There is a need for PD-specific treatment protocols (e.g., for the use of CBT, ECT NIBS, LT, exercise), and knowledge on what type of non-pharmacological treatment is most effective. It is also noteworthy that more emphasis is needed on the interplay between gender, exercise, depression and anxiety in the rehabilitation of patients with PD and on studies in which people with PD are engaged as true partners or colleagues in their care and research on depression or anxiety [86, 87], in which people living with PD administer non-pharmacological treatments or are even involved in the research as patient-scientists, rather than merely as “subjects” or “objects of the research” [87]. It is plausible that non-pharmacological shared decision making or participatory research approaches may favorably affect anxiety in PD [88]; however, research has rarely examined this. This knowledge may in the end be used to develop evidence-based guidelines for treating anxiety and depressive disorders in PD.

Although research demonstrates that female sex is associated with a higher risk of depression in PD [23], there is a lack of literature on sex-associated differential effects of non-pharmacological interventions in PD. In the general population, a meta-analysis showed no association between sex and the effect of CBT for the treatment of depression [13]. In contrast, TMS may show larger antidepressant effects in females with MDD [89]. Research on PD response to exercise rarely fully considers sex effects (for review, see Subramanian [90]).While some sex specific recommendations for exercise in PD have been proposed, these are not related to mood outcomes [91]. Overall, knowledge about possible differential sex response in PD is still in its early infancy.
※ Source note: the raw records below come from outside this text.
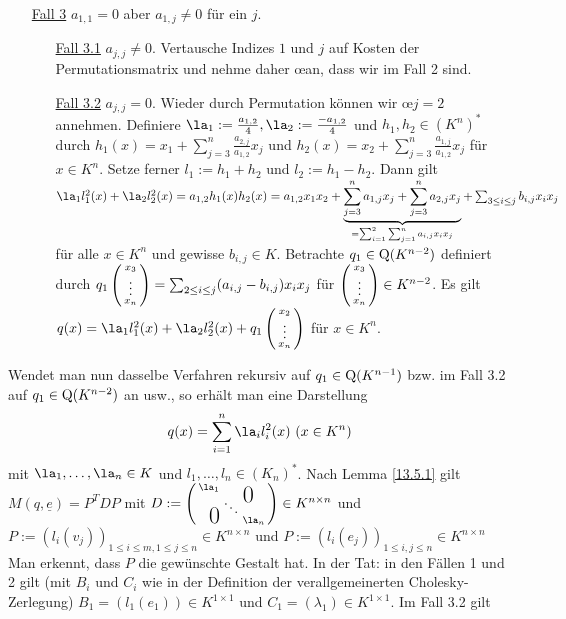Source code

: \documentclass[../../main.tex]{subfiles}
\begin{document}
\begin{cproof}
\begin{itemize}
		\item[\underline{Fall 3}] $a_{1,1}=0$ aber $a_{1,j}\neq 0$ für ein $j$. 
		\begin{itemize}
			\item[\underline{Fall 3.1}] $a_{j,j}\neq 0$. Vertausche Indizes $1$ und $j$ auf Kosten der Permutationsmatrix und nehme daher \oe an, dass wir im Fall 2 sind.
			\item[\underline{Fall 3.2}] $a_{j,j}=0$. Wieder durch Permutation können wir \oe $j=2$ annehmen. Definiere $\la_1:=\frac{a_{1,2}}{4}, \la_2:=\frac{-a_{1,2}}{4}$ und $h_1,h_2\in (K^n)^*$ durch $h_1(x)=x_1+\sum_{j=3}^n\frac{a_{2,j}}{a_{1,2}}x_j$ und $h_2(x)=x_2+\sum_{j=3}^n\frac{a_{1,j}}{a_{1,2}}x_j$ für $x\in K^n$. Setze ferner $l_1:=h_1+h_2$ und $l_2:=h_1-h_2$. Dann gilt $\la_1 l_1^2(x)+\la_2l_2^2(x)=a_{1,2}h_1(x)h_2(x)=a_{1,2}x_1x_2+\underbrace{\sum_{j=3}^n a_{1,j} x_j+\sum_{j=3}^n a_{2,j}x_j}_{=\sum_{i=1}^2\sum_{j=1}^n a_{i,j}x_ix_j}+\sum_{3\le i\le j}b_{i,j}x_ix_j$ für alle $x\in K^n$ und gewisse $b_{i,j}\in K$. Betrachte $q_1\in \operatorname{Q}(K^{n-2})$ definiert durch  $q_1\left(\begin{smallmatrix}x_3\\\vdots\\x_n\end{smallmatrix}\right)=\sum_{2\le i\le j} (a_{i,j}-b_{i,j})x_ix_j$ für $\left(\begin{smallmatrix}x_3\\\vdots\\x_n\end{smallmatrix}\right)\in K^{n-2}$. Es gilt $q(x)=\la_1l_1^2(x)+\la_2l_2^2(x)+q_1\cvec{x_2\\\vdots\\x_n}$ für $x\in K^n$.\\
		\end{itemize}
	\end{itemize}
	Wendet man nun dasselbe Verfahren rekursiv auf $q_1\in \operatorname{Q}(K^{n-1})$ bzw. im Fall 3.2 auf $q_1\in \operatorname{Q}(K^{n-2})$ an usw., so erhält man eine Darstellung 
	\begin{align*}
		q(x)=\sum_{i=1}^n \la_il_i^2(x)\ (x\in K^n)
	\end{align*}	 
	mit $\la_1,\ldots ,\la_n\in K$ und $l_1,\ldots ,l_n\in (K_n)^*$. Nach Lemma \ref{13.5.1} gilt $M(q,\underline{e})=P^TDP$ mit $D:=\left(\begin{smallmatrix}
		\la_1 & & \llap{$\overset{\blap{\LARGE 0}}{~}$} \\
		& \ddots &\\
		\rlap{\tlap{\LARGE 0}} & & \la_n
	\end{smallmatrix}\right)\in K^{n\times n}$ und $P:=(l_i(v_j))_{1\le i\le m, 1\le j\le n}\in K^{n\times n}$ und $P:=(l_i(e_j))_{1\le i,j\le n}\in K^{n\times n}$ Man erkennt, dass $P$ die gewünschte Gestalt hat. In der Tat: in den Fällen 1 und 2 gilt (mit $B_i$ und $C_i$ wie in der Definition der verallgemeinerten Cholesky-Zerlegung) $B_1=(l_1(e_1))\in K^{1\times 1}$ und $C_1=(\lambda_1)\in K^{1\times 1}$. Im Fall 3.2 gilt

\end{cproof}
\end{document}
Robust, longitudinal and controlled trials are needed to scientifically evaluate possible sex differences in response to non-pharmacological interventions for anxiety and depression in PD.
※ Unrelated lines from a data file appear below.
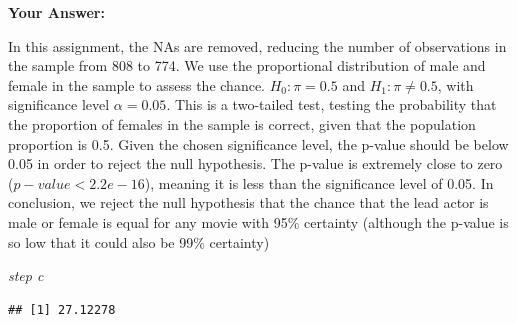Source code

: \documentclass[
]{article}
\newenvironment{Shaded}{\begin{snugshade}}{\end{snugshade}}
\newcommand{\AttributeTok}[1]{\textcolor[rgb]{0.13,0.29,0.53}{#1}}
\newcommand{\CommentTok}[1]{\textcolor[rgb]{0.56,0.35,0.01}{\textit{#1}}}
\newcommand{\ConstantTok}[1]{\textcolor[rgb]{0.56,0.35,0.01}{#1}}
\newcommand{\FunctionTok}[1]{\textcolor[rgb]{0.13,0.29,0.53}{\textbf{#1}}}
\newcommand{\NormalTok}[1]{#1}
\newcommand{\OtherTok}[1]{\textcolor[rgb]{0.56,0.35,0.01}{#1}}
\newcommand{\SpecialCharTok}[1]{\textcolor[rgb]{0.81,0.36,0.00}{\textbf{#1}}}
\newcommand{\StringTok}[1]{\textcolor[rgb]{0.31,0.60,0.02}{#1}}
\begin{document}
\textbf{Your Answer:}

In this assignment, the NAs are removed, reducing the number of
observations in the sample from 808 to 774. We use the proportional
distribution of male and female in the sample to assess the chance.
\(H_0:\pi=0.5\) and \(H_1:\pi\neq0.5\), with significance level
\(\alpha=0.05\). This is a two-tailed test, testing the probability that
the proportion of females in the sample is correct, given that the
population proportion is 0.5. Given the chosen significance level, the
p-value should be below 0.05 in order to reject the null hypothesis. The
p-value is extremely close to zero (\(p-value<2.2e-16\)), meaning it is
less than the significance level of 0.05. In conclusion, we reject the
null hypothesis that the chance that the lead actor is male or female is
equal for any movie with 95\% certainty (although the p-value is so low
that it could also be 99\% certainty)

\emph{step c}

\begin{Shaded}
\end{Shaded}

\begin{verbatim}
## [1] 27.12278
\end{verbatim}

\begin{Shaded}
\end{Shaded}
\end{document}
Besides the mentioned main intervention approaches, novel treatment approaches may offer further benefits for individuals with PD experiencing depression or anxiety symptomatology. For example, there may be potential synergistic effects of NIBS and behavioral interventions (e.g., NIBS combined with cognitive training [92]; or exercise [93]). Also, multimodal body awareness training combining physical therapy/exercise, ACT, and CBT components has shown benefit on emotional wellbeing [17, 24]. Other promising approaches may be high intensity interval training [94], acupuncture [95], and vagal nerve stimulation [96], but this needs further study.

CONCLUSION

Overall, it can be concluded that non-pharmacological, non-invasive interventions offer promising avenues for treating anxiety and depression in individuals with PD and may be safe and potentially effective alternative or augmentative treatments to pharmacological and neurosurgical approaches. Effective treatment options for depressive and anxiety disorders in the general population seem to translate well to PD, regarding, e.g., side-effects (BLT, NIBS, ECT) and feasibility (CBT, physical exercise), but more research is needed to tailor these treatment options towards PD-specific affective symptoms.